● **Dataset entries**
# # #
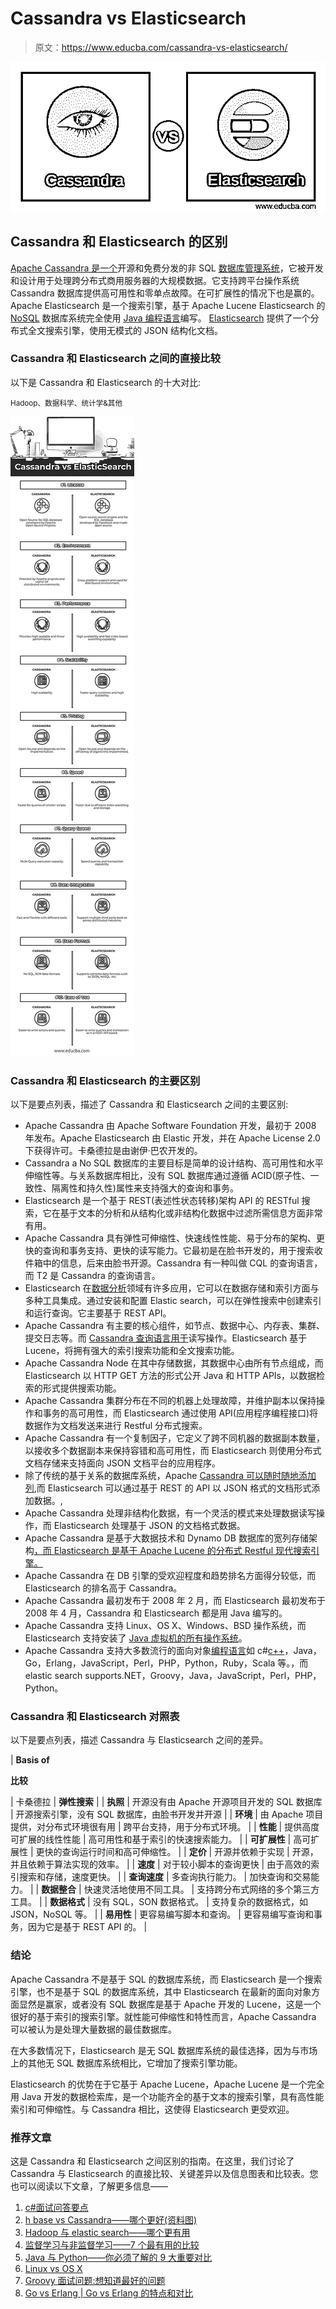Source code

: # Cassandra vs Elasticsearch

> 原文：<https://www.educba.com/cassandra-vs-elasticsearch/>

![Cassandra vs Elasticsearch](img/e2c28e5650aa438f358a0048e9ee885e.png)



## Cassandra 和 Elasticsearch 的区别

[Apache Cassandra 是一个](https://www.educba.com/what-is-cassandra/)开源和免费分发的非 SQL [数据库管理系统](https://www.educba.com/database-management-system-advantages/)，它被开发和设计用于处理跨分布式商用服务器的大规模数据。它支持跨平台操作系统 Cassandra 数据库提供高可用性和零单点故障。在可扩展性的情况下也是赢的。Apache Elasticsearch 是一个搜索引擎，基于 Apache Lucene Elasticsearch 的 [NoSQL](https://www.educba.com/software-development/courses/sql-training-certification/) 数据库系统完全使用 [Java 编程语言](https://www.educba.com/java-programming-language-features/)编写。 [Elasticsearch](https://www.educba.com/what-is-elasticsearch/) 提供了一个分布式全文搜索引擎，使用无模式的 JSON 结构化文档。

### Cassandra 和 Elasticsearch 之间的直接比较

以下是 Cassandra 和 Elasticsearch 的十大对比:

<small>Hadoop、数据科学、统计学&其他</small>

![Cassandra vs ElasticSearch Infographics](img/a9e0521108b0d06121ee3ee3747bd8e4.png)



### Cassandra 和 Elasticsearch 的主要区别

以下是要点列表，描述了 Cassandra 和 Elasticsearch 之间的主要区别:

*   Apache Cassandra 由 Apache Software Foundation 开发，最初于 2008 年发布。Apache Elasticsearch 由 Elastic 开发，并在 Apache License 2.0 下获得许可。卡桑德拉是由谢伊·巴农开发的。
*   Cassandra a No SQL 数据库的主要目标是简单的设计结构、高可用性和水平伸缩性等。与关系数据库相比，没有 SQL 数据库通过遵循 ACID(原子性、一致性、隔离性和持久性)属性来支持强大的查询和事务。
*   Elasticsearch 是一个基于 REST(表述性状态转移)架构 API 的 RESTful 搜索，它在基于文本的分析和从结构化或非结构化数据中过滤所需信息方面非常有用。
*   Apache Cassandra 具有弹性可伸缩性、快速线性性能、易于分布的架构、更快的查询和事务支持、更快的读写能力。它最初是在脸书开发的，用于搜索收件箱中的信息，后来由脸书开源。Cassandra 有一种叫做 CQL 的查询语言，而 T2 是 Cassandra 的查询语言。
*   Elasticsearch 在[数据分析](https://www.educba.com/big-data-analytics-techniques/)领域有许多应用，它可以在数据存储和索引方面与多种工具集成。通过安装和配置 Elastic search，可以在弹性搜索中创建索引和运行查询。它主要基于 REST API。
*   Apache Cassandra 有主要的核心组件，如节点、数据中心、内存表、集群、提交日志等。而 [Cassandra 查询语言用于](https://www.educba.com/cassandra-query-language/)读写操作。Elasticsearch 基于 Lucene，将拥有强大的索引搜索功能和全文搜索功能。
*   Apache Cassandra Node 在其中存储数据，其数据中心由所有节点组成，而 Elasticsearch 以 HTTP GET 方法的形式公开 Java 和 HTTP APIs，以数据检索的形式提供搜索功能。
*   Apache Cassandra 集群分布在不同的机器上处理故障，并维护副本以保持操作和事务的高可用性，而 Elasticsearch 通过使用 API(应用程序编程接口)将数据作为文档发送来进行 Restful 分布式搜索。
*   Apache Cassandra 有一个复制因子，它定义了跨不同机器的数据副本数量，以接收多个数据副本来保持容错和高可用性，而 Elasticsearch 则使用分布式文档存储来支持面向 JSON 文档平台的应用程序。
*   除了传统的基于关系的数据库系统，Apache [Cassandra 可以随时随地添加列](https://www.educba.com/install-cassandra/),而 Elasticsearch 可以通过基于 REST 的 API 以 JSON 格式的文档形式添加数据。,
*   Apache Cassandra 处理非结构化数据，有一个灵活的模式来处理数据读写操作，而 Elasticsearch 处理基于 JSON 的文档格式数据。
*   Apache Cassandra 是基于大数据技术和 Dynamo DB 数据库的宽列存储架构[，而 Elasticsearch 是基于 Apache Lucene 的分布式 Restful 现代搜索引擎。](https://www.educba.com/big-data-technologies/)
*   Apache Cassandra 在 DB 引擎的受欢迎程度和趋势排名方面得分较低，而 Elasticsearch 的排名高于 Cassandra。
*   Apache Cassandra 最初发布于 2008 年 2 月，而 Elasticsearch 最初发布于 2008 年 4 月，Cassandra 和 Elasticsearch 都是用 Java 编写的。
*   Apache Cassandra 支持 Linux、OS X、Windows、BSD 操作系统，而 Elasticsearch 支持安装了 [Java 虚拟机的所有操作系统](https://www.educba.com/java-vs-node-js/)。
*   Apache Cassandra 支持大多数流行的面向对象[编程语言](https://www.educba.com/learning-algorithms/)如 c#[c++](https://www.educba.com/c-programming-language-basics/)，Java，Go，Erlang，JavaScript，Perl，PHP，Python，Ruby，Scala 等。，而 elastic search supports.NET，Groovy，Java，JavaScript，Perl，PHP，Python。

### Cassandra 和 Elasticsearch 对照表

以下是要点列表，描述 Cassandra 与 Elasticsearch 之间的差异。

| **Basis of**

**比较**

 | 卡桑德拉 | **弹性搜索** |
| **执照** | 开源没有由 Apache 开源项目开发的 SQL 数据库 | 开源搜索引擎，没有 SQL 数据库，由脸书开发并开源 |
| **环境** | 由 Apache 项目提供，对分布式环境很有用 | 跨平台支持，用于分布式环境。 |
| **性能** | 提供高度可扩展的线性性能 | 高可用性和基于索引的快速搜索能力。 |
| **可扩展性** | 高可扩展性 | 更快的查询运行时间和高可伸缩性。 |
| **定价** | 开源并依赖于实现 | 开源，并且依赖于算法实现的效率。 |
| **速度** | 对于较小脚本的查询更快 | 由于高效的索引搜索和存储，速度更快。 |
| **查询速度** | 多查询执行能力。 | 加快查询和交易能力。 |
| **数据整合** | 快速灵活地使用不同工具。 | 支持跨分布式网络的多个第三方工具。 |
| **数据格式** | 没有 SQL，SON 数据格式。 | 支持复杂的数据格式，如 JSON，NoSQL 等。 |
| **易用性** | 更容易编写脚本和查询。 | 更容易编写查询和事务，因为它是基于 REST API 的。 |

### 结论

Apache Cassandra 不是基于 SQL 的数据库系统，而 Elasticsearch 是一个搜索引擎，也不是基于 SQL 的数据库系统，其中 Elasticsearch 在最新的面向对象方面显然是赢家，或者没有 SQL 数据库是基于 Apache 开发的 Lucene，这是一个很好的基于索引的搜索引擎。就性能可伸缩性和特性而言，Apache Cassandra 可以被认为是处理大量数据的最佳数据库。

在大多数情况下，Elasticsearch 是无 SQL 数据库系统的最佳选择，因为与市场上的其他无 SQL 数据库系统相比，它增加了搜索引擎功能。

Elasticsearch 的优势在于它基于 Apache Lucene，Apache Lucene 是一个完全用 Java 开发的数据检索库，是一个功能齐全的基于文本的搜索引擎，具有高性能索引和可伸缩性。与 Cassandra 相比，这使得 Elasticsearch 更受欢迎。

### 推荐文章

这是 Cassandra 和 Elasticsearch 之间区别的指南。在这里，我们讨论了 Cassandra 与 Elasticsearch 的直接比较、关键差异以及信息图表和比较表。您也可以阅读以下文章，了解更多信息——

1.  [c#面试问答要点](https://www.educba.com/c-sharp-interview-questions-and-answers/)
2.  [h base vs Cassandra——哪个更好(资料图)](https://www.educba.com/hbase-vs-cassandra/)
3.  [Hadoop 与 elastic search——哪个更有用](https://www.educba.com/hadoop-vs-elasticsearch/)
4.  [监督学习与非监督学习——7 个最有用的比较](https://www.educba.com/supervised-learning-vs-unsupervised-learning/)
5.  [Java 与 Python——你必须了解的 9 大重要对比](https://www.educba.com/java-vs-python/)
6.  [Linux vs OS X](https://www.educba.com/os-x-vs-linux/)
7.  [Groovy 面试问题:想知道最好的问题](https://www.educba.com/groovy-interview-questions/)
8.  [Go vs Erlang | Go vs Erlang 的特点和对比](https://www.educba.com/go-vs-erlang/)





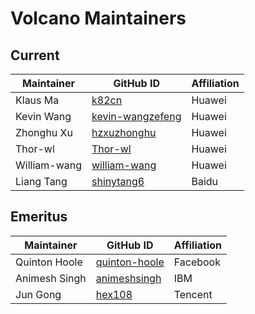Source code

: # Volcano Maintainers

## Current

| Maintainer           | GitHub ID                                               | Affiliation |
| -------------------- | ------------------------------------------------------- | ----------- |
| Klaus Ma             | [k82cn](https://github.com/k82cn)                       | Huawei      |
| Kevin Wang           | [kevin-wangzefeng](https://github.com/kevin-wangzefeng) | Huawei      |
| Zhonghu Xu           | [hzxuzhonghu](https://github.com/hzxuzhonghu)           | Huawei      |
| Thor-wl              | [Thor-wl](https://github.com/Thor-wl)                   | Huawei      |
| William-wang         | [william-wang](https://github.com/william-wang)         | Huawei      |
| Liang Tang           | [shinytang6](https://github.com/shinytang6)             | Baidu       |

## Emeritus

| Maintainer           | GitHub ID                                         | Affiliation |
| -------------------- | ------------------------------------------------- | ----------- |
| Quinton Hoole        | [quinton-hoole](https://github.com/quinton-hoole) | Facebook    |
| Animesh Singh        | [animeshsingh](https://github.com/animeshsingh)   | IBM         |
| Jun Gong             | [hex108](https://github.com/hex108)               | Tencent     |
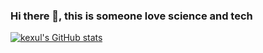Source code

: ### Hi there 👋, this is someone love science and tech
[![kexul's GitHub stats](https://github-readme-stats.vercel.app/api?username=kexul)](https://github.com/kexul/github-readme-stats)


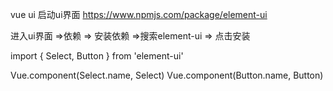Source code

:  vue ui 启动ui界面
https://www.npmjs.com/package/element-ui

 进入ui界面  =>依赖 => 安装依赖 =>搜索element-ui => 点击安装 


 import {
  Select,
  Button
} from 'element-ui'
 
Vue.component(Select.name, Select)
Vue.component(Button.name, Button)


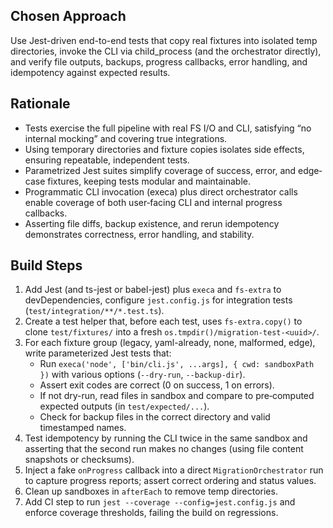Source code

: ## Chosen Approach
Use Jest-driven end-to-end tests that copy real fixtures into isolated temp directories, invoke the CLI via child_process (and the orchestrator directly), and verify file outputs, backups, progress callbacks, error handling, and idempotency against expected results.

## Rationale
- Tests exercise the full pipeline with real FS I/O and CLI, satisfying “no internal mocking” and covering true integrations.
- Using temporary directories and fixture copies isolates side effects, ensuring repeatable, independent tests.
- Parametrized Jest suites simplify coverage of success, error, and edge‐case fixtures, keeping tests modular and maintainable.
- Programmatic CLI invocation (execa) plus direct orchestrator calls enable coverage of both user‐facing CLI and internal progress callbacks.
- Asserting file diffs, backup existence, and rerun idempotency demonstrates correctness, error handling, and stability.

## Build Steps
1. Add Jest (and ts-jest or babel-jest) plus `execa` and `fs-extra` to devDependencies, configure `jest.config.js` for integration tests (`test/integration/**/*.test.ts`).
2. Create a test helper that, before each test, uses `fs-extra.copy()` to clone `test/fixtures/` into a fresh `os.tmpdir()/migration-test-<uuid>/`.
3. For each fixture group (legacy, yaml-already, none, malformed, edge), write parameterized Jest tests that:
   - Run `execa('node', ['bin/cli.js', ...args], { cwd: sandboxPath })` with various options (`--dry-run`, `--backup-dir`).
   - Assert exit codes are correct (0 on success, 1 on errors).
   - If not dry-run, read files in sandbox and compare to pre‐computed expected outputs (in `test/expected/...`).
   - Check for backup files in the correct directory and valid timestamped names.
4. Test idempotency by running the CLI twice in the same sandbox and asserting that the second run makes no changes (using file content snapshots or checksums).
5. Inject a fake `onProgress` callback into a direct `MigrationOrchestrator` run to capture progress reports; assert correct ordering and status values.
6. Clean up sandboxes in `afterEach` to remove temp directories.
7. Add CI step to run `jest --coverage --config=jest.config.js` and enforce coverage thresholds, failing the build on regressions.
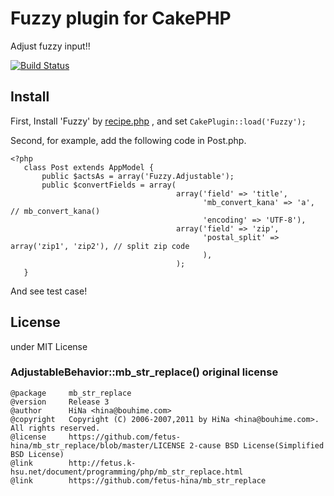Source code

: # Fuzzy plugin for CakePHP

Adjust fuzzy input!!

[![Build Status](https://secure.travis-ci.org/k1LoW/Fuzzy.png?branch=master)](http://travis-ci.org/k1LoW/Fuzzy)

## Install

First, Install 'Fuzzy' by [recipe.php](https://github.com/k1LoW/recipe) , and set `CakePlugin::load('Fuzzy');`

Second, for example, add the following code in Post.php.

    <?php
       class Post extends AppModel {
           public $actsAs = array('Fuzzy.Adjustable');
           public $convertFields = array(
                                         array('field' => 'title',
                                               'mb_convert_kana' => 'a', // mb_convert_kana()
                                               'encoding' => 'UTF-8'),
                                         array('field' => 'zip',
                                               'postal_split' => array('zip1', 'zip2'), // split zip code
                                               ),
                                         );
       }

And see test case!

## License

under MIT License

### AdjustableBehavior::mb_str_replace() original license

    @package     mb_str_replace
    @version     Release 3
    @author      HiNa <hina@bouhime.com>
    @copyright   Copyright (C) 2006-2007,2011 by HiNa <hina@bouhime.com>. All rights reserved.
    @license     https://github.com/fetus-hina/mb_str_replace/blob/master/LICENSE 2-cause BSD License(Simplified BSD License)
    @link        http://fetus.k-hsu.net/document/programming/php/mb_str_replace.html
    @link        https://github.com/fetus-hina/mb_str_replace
# # #
● **TRY IT**
What you give back should be only the lines of the records above, starting at the line with "- Parametrized Jest" and ending at the line with "## Build Steps", restated word for word.

● **REPLY**
- Parametrized Jest suites simplify coverage of success, error, and edge‐case fixtures, keeping tests modular and maintainable.
- Programmatic CLI invocation (execa) plus direct orchestrator calls enable coverage of both user‐facing CLI and internal progress callbacks.
- Asserting file diffs, backup existence, and rerun idempotency demonstrates correctness, error handling, and stability.

## Build Steps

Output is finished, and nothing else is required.